Content starts

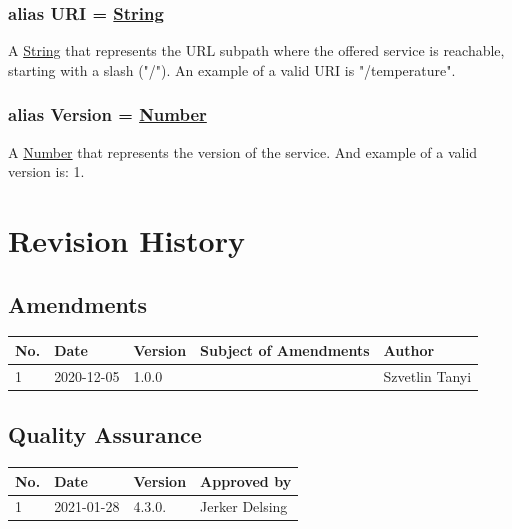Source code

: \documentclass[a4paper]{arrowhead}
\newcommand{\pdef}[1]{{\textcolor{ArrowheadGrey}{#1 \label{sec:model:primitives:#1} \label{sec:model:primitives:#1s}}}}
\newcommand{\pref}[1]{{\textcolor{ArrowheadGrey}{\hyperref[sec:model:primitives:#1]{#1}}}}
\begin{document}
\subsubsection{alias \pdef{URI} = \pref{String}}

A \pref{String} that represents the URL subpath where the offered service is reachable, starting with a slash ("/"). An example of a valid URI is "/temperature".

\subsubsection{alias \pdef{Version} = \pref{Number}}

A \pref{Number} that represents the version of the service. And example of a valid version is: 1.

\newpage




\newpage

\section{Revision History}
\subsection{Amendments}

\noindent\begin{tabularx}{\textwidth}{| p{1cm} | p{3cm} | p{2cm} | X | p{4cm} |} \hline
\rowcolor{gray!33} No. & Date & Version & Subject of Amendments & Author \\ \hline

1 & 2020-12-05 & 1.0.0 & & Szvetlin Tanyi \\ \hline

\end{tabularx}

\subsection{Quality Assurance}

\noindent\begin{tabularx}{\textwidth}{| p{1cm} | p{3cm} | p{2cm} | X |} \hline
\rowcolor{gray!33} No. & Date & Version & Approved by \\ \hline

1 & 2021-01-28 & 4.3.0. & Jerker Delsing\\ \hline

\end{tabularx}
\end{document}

Content ends
Content starts

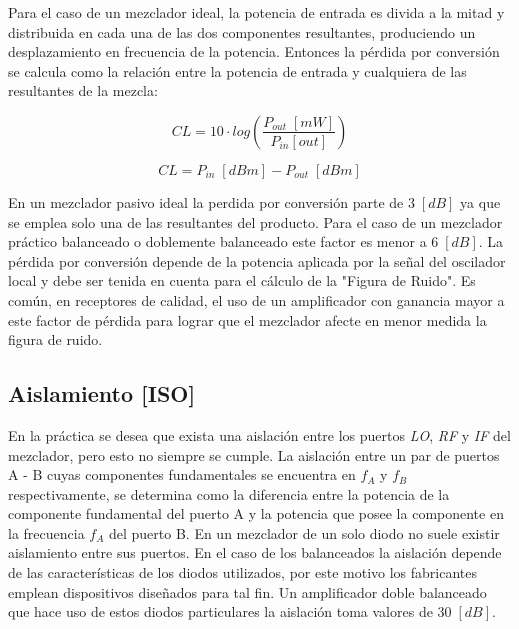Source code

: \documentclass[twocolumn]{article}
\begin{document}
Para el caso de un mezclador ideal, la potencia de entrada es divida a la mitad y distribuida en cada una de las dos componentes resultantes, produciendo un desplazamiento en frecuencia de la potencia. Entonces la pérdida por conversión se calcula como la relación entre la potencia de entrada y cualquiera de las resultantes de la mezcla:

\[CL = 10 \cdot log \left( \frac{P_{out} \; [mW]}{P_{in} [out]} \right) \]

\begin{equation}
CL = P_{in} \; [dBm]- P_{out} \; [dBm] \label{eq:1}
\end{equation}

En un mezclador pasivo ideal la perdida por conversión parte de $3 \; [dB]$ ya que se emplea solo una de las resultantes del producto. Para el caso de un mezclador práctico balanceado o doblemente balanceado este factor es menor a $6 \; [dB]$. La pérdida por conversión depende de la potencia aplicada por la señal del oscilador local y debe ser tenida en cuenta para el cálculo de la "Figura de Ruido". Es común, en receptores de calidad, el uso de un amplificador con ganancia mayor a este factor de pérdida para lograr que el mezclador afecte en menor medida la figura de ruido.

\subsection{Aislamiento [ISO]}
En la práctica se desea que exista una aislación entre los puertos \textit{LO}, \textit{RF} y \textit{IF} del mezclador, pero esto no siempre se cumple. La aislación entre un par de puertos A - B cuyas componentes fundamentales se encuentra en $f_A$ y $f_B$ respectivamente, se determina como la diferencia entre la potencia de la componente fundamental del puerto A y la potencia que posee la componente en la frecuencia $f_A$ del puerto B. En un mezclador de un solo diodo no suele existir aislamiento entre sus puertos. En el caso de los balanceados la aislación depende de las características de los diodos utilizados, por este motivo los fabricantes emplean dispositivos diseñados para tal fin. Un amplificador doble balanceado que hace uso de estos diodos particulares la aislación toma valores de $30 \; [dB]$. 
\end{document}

Content ends

Problem statement:
Starting from the data above, filter for lines with "represents" and copy each one.

Task output:
A \pref{String} that represents the URL subpath where the offered service is reachable, starting with a slash ("/"). An example of a valid URI is "/temperature".
A \pref{Number} that represents the version of the service. And example of a valid version is: 1.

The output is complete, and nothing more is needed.